Please join me in prayer: May the words of my mouth and the meditations of our hearts be pleasing in your sight, O Lord, our Rock and our Redeemer. Amen.

Dear Brothers and Sisters in Christ,

Grace to you and peace from God our Father and from the Lord Jesus Christ.

As some of you may recall, nearly four years ago now, a regular visitor to Pilgrim’s Adult Bible Classes and Divine Services stopped coming after we rightly baptized a newborn baby. We did as we in today’s Gospel Reading heard our Lord Jesus say to do: we received one such child in His Name, and thereby we also received not so much Jesus as the One Who sent Him. The one-time regular visitor heard but did not correctly understand such passages of Holy Scripture, and the questions he asked and the resulting discussion we had with him left him convinced that his mis-understanding was correct, in light of today’s Gospel Reading, we might say that the one-time regular visitor thought his “understanding” was greater than ours.

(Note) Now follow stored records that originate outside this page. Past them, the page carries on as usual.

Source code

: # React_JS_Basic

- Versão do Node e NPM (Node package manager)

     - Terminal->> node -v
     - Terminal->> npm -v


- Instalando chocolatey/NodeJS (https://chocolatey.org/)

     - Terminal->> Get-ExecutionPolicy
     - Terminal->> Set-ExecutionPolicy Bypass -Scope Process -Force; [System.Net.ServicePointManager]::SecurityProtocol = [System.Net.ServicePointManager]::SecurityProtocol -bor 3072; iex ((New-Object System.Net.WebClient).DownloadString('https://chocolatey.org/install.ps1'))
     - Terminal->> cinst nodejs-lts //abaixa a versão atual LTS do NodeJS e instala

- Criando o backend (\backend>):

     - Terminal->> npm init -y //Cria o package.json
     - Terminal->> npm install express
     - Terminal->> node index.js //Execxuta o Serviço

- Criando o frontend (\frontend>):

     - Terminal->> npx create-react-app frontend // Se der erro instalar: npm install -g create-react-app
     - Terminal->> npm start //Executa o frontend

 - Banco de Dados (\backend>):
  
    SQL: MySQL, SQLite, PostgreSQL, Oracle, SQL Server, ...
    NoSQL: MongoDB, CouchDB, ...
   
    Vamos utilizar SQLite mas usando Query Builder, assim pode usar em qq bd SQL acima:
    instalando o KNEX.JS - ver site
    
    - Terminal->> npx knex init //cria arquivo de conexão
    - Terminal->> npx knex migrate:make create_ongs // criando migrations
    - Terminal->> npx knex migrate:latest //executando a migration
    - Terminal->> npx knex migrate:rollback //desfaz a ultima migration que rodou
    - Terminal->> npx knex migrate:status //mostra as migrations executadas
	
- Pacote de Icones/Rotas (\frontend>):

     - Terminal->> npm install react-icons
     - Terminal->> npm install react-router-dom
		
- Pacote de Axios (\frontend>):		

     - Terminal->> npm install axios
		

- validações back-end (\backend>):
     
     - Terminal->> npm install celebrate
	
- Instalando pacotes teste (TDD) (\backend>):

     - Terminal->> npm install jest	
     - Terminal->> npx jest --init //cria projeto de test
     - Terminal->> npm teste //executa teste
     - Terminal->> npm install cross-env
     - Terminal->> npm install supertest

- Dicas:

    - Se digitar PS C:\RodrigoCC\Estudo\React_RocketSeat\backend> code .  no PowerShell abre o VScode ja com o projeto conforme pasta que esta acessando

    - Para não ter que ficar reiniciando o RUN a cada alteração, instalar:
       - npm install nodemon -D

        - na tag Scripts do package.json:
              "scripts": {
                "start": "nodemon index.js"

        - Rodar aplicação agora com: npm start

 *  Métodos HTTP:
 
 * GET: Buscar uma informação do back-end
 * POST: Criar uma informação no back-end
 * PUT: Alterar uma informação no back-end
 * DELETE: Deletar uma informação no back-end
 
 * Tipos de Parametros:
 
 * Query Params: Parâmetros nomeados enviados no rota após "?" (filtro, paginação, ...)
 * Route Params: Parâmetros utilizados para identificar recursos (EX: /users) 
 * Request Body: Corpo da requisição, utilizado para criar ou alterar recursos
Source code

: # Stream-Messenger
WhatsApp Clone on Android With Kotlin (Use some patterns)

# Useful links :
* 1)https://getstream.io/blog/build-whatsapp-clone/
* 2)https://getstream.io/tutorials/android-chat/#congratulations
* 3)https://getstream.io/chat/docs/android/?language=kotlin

In today’s Gospel Reading, after Jesus for the second time taught His disciples—that He was being delivered into the hands of men, that they would kill Him, and that, when He was killed, after three days, He would rise—Jesus’s disciples did not understand what Jesus said and were afraid to ask Him. The first time Jesus had so taught His disciples, Peter had objected and was rebuked (Mark 8:31-33). Maybe the disciples’ recalling that rebuke made them afraid to ask Jesus about what they did not understand, and maybe their recalling that rebuke even led at least a couple of them to argue about who was the greatest among them. That argument certainly led Jesus to teach all twelve of them that those who want to be first must be last of all and servant of all, serving all not precisely as Jesus did, but by receiving one such child in Jesus’s Name, and thereby also receiving Jesus and the Father Who sent Jesus. “Jesus serves all,” and we are to “receive Him by receiving others”.

We certainly can fault the disciples for their failure to understand what Jesus said, for their being afraid to ask Him, for their arguing about who was the greatest, and for their silence when questioned about it. They were acting like children in the worst possible ways! And, even after Jesus’s teaching, they still did not get it: for, one chapter later, Jesus’s third Passion prediction is followed by the sons of Zebedee’s striving for positions of honor and authority over their fellow disciples, leading Jesus basically to repeat the same lesson about one who wants to be first’s being slave of all (Mark 10:32-45). In today’s Epistle Reading (James 3:13-4:10), the Divinely‑inspired St. James rightly says how bitter jealousy and selfish ambition lead to disorder and every vile practice, such as boasting and being false to the truth.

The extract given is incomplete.